Skip to main content

DocuMine Documentation

Extract paragraph with specific word and headline

The following rule aims to identify and extract paragraphs within a document whose headlines contain a particular word (here: "references") and whose body contains a particular word (here: GLP). It targets the respective paragraphs and creates “glp_reference” entities for each matching paragraph from its semantic node.

You need a representation of the entity within DocuMine that your rule can refer to. For further information, please see Create entity.
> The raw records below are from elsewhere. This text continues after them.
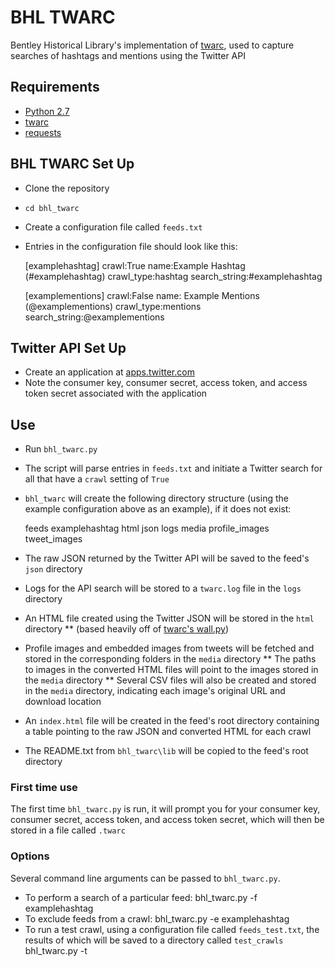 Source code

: # BHL TWARC
Bentley Historical Library's implementation of [twarc](https://github.com/edsu/twarc), used to capture searches of hashtags and mentions using the Twitter API

## Requirements
* [Python 2.7](https://www.python.org/)
* [twarc](https://github.com/edsu/twarc)
* [requests](http://docs.python-requests.org/en/master/)

## BHL TWARC Set Up
* Clone the repository
* `cd bhl_twarc`
* Create a configuration file called `feeds.txt`
* Entries in the configuration file should look like this:
	
  [examplehashtag]
  crawl:True
  name:Example Hashtag (#examplehashtag)
  crawl_type:hashtag
  search_string:#examplehashtag

  [examplementions]
  crawl:False
  name: Example Mentions (@examplementions)
  crawl_type:mentions
  search_string:@examplementions

## Twitter API Set Up
* Create an application at [apps.twitter.com](http://apps.twitter.com)
* Note the consumer key, consumer secret, access token, and access token secret associated with the application

## Use
* Run `bhl_twarc.py`
* The script will parse entries in `feeds.txt` and initiate a Twitter search for all that have a `crawl` setting of `True`
* `bhl_twarc` will create the following directory structure (using the example configuration above as an example), if it does not exist:
	
  feeds
    examplehashtag
      html
      json
      logs
      media
        profile_images
        tweet_images

* The raw JSON returned by the Twitter API will be saved to the feed's `json` directory
* Logs for the API search will be stored to a `twarc.log` file in the `logs` directory
* An HTML file created using the Twitter JSON will be stored in the `html` directory 
** (based heavily off of [twarc's wall.py](https://github.com/edsu/twarc/blob/master/utils/wall.py))
* Profile images and embedded images from tweets will be fetched and stored in the corresponding folders in the `media` directory
** The paths to images in the converted HTML files will point to the images stored in the `media` directory
** Several CSV files will also be created and stored in the `media` directory, indicating each image's original URL and download location
* An `index.html` file will be created in the feed's root directory containing a table pointing to the raw JSON and converted HTML for each crawl
* The README.txt from `bhl_twarc\lib` will be copied to the feed's root directory


### First time use
The first time `bhl_twarc.py` is run, it will prompt you for your consumer key, consumer secret, access token, and access token secret, which will then be stored in a file called `.twarc`

### Options
Several command line arguments can be passed to `bhl_twarc.py`. 
* To perform a search of a particular feed:
  bhl_twarc.py -f examplehashtag
* To exclude feeds from a crawl:
  bhl_twarc.py -e examplehashtag
* To run a test crawl, using a configuration file called `feeds_test.txt`, the results of which will be saved to a directory called `test_crawls`
  bhl_twarc.py -t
In the given example, the entity is called "GLP References"; you need the entity’s technical name to write the respective extraction rule (here: glp_references).

Code example:

rule "T.2.0"
	when
	$paragraph: Paragraph(
		getHeadline().containsStringIgnoreCase("references")
		&& containsString("GLP")
	)
	then
		entityCreationService
			.bySemanticNode($paragraph,"glp_reference", EntityType.ENTITY)
			.ifPresent(entity -> entity.apply("T.2.0","Reference paragraph found.")
		);
	end

The following provides a detailed breakdown of the rule syntax:

Syntax

Explanation

rule "T.2.0"

Name of the rule

Each rule must have a unique name. For further information, please see Rule naming.

$paragraph: Paragraph(getHeadline().containsStringIgnoreCase("references")

Filters for paragraph elements whose headline contains the word "references", ignoring the capitalization of the word (case insensitive).

&& containsString("GLP")

Defines an additional property to filter for: the paragraph must contain the string “GLP.”

entityCreationService

Invokes the class responsible for creating entities.

.bySemanticNode($paragraph,"glp_reference", EntityType.ENTITY)

Invokes the “bySemanticNode” method to create an entity named "glp_reference" containing the provided paragraph.

.ifPresent(entity -> entity.apply("T.2.0","Reference paragraph found.")

Applies the "T.2.0" identifier and the message "Reference paragraph found." to each entity created.

Notice

For further information about the methods listed in the table, please refer to the Javadoc.